When I wrote All of the Rogers, it was an emotional experience for me. It wouldn’t have happened if my teenage boyfriend, Nick, hadn’t posted on social media about his struggle with mental health issues on April 20, 2014. Nick and I’d dated for a few months in high school (for a teenager, that feels like a lifetime – and now it feels like a lifetime ago), but we’d grown apart after graduation. We barely spoke until I joined Facebook. It was there I got to know him better as an adult.
I want to thank him for being brave enough to post openly about his struggles. He expressed ups and downs with his medication and diagnosis. He felt, at times, he was misdiagnosed. His post raised concerns for me. I was worried about him, but I didn’t feel brave enough or feel as if our relationship was strong enough for me to say anything. It’s something I regret because, not much more than a month later, he died.
Not being close with his family, I never knew exactly why he was gone, but I had my guesses. I was only left with my imagination and assumptions, which led to research. For a writer, that can be very powerful. He was, without a doubt, my inspiration for All of the Rogers. At times, while writing, I even drew from personal experiences with him in high school. I brought myself back to being a teenager.
My hope was that my book accurately addressed the issue of early signs of bipolar disorder and how they too often go unnoticed or misdiagnosed. I wanted to address the dangers of misdiagnosis, wrong medications, and refusing medication. But, most of all, I wanted to share how subtle symptoms could seem to a young outsider. I wanted to show the mystery many survivors were left with after a loved one had passed–the puzzle piece left that sometimes didn’t seem to fit together.
I had to put on so many hats while writing All of the Rogers, and “mom” was one of them. There are so many incredible characters and relationships in the book.
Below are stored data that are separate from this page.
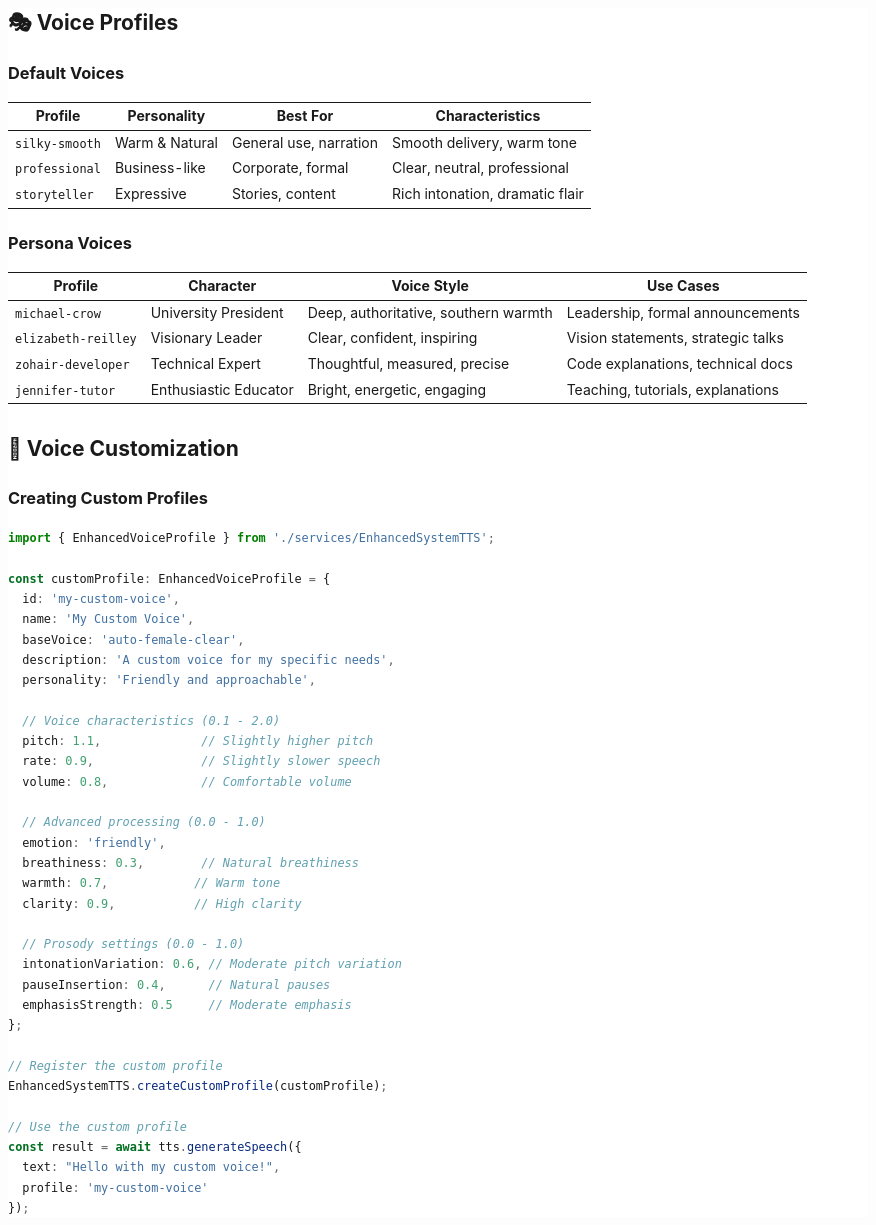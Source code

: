 ## 🎭 Voice Profiles

### Default Voices

| Profile | Personality | Best For | Characteristics |
|---------|------------|----------|----------------|
| `silky-smooth` | Warm & Natural | General use, narration | Smooth delivery, warm tone |
| `professional` | Business-like | Corporate, formal | Clear, neutral, professional |
| `storyteller` | Expressive | Stories, content | Rich intonation, dramatic flair |

### Persona Voices

| Profile | Character | Voice Style | Use Cases |
|---------|-----------|-------------|-----------|
| `michael-crow` | University President | Deep, authoritative, southern warmth | Leadership, formal announcements |
| `elizabeth-reilley` | Visionary Leader | Clear, confident, inspiring | Vision statements, strategic talks |
| `zohair-developer` | Technical Expert | Thoughtful, measured, precise | Code explanations, technical docs |
| `jennifer-tutor` | Enthusiastic Educator | Bright, energetic, engaging | Teaching, tutorials, explanations |

## 🔧 Voice Customization

### Creating Custom Profiles

```typescript
import { EnhancedVoiceProfile } from './services/EnhancedSystemTTS';

const customProfile: EnhancedVoiceProfile = {
  id: 'my-custom-voice',
  name: 'My Custom Voice',
  baseVoice: 'auto-female-clear',
  description: 'A custom voice for my specific needs',
  personality: 'Friendly and approachable',
  
  // Voice characteristics (0.1 - 2.0)
  pitch: 1.1,              // Slightly higher pitch
  rate: 0.9,               // Slightly slower speech
  volume: 0.8,             // Comfortable volume
  
  // Advanced processing (0.0 - 1.0)
  emotion: 'friendly',
  breathiness: 0.3,        // Natural breathiness
  warmth: 0.7,            // Warm tone
  clarity: 0.9,           // High clarity
  
  // Prosody settings (0.0 - 1.0)
  intonationVariation: 0.6, // Moderate pitch variation
  pauseInsertion: 0.4,      // Natural pauses
  emphasisStrength: 0.5     // Moderate emphasis
};

// Register the custom profile
EnhancedSystemTTS.createCustomProfile(customProfile);

// Use the custom profile
const result = await tts.generateSpeech({
  text: "Hello with my custom voice!",
  profile: 'my-custom-voice'
});
```
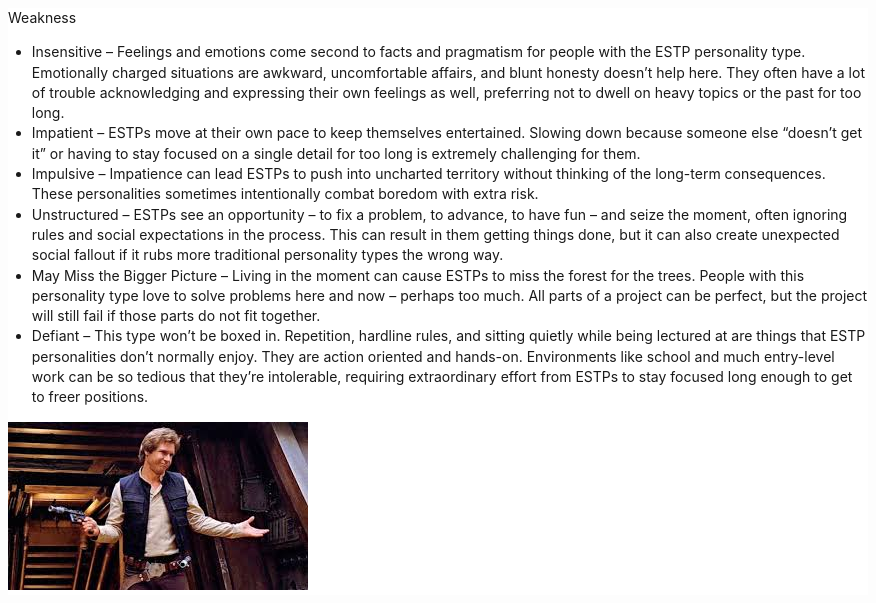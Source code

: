 Weakness
- Insensitive – Feelings and emotions come second to facts and pragmatism for people with the ESTP personality type. Emotionally charged situations are awkward, uncomfortable affairs, and blunt honesty doesn’t help here. They often have a lot of trouble acknowledging and expressing their own feelings as well, preferring not to dwell on heavy topics or the past for too long.
- Impatient – ESTPs move at their own pace to keep themselves entertained. Slowing down because someone else “doesn’t get it” or having to stay focused on a single detail for too long is extremely challenging for them.
- Impulsive – Impatience can lead ESTPs to push into uncharted territory without thinking of the long-term consequences. These personalities sometimes intentionally combat boredom with extra risk.
- Unstructured – ESTPs see an opportunity – to fix a problem, to advance, to have fun – and seize the moment, often ignoring rules and social expectations in the process. This can result in them getting things done, but it can also create unexpected social fallout if it rubs more traditional personality types the wrong way.
- May Miss the Bigger Picture – Living in the moment can cause ESTPs to miss the forest for the trees. People with this personality type love to solve problems here and now – perhaps too much. All parts of a project can be perfect, but the project will still fail if those parts do not fit together.
- Defiant – This type won’t be boxed in. Repetition, hardline rules, and sitting quietly while being lectured at are things that ESTP personalities don’t normally enjoy. They are action oriented and hands-on. Environments like school and much entry-level work can be so tedious that they’re intolerable, requiring extraordinary effort from ESTPs to stay focused long enough to get to freer positions.

<img src="image-8.png" alt="drawing" />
But one thing I really wanted to touch on is parenting. The main character, Kerri, struggles with her relationship with her mother. There is very little communication in her overbearing ways. Meanwhile her best friend has a much more free-range life with her parents.
What I wanted to showcase is, no matter your parenting methods, how important communication is. It’s how Kerri was able to evolve. Roger, coming from a broken home, didn’t have the option of communicating with his parents. Maybe that would have made a difference in his life the way it did for Kerri? Maybe he would have had a mature sounding board to help identify and battle his mental illness?